Exercise goal:
Before you finish, make sure each line of the records has been retyped exactly.
Data section start
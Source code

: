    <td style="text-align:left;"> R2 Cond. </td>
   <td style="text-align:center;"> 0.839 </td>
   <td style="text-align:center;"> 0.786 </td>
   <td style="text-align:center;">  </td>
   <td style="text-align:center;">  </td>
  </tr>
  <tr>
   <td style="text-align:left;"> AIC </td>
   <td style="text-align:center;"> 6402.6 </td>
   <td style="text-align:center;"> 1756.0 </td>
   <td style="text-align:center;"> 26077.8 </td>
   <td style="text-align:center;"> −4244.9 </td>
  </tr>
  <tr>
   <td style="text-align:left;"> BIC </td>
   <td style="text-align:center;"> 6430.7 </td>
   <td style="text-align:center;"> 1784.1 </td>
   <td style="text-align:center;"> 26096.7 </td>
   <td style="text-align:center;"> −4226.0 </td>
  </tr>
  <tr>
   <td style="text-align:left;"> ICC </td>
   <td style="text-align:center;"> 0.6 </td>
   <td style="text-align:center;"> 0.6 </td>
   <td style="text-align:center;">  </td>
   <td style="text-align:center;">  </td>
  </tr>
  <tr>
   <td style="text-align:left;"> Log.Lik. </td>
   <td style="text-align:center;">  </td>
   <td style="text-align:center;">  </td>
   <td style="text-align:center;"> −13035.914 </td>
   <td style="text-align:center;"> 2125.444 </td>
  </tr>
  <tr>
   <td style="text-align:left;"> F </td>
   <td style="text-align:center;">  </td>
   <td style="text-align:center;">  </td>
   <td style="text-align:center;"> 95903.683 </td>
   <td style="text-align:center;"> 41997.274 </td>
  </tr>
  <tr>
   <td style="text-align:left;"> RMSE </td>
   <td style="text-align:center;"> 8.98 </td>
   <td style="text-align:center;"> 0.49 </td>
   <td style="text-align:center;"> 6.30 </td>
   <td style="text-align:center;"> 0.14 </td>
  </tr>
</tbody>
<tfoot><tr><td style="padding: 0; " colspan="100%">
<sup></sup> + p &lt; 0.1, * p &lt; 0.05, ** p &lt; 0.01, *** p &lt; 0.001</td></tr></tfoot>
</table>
Data section end
Solution to the problem:
Source code

:    <td style="text-align:left;"> R2 Cond. </td>
   <td style="text-align:center;"> 0.839 </td>
   <td style="text-align:center;"> 0.786 </td>
   <td style="text-align:center;">  </td>
   <td style="text-align:center;">  </td>
  </tr>
  <tr>
   <td style="text-align:left;"> AIC </td>
   <td style="text-align:center;"> 6402.6 </td>
   <td style="text-align:center;"> 1756.0 </td>
   <td style="text-align:center;"> 26077.8 </td>
   <td style="text-align:center;"> −4244.9 </td>
  </tr>
  <tr>
   <td style="text-align:left;"> BIC </td>
   <td style="text-align:center;"> 6430.7 </td>
   <td style="text-align:center;"> 1784.1 </td>
   <td style="text-align:center;"> 26096.7 </td>
   <td style="text-align:center;"> −4226.0 </td>
  </tr>
  <tr>
   <td style="text-align:left;"> ICC </td>
   <td style="text-align:center;"> 0.6 </td>
   <td style="text-align:center;"> 0.6 </td>
   <td style="text-align:center;">  </td>
   <td style="text-align:center;">  </td>
  </tr>
  <tr>
   <td style="text-align:left;"> Log.Lik. </td>
   <td style="text-align:center;">  </td>
   <td style="text-align:center;">  </td>
   <td style="text-align:center;"> −13035.914 </td>
   <td style="text-align:center;"> 2125.444 </td>
  </tr>
  <tr>
   <td style="text-align:left;"> F </td>
   <td style="text-align:center;">  </td>
   <td style="text-align:center;">  </td>
   <td style="text-align:center;"> 95903.683 </td>
   <td style="text-align:center;"> 41997.274 </td>
  </tr>
  <tr>
   <td style="text-align:left;"> RMSE </td>
   <td style="text-align:center;"> 8.98 </td>
   <td style="text-align:center;"> 0.49 </td>
   <td style="text-align:center;"> 6.30 </td>
   <td style="text-align:center;"> 0.14 </td>
  </tr>
</tbody>
<tfoot><tr><td style="padding: 0; " colspan="100%">
<sup></sup> + p &lt; 0.1, * p &lt; 0.05, ** p &lt; 0.01, *** p &lt; 0.001</td></tr></tfoot>
</table>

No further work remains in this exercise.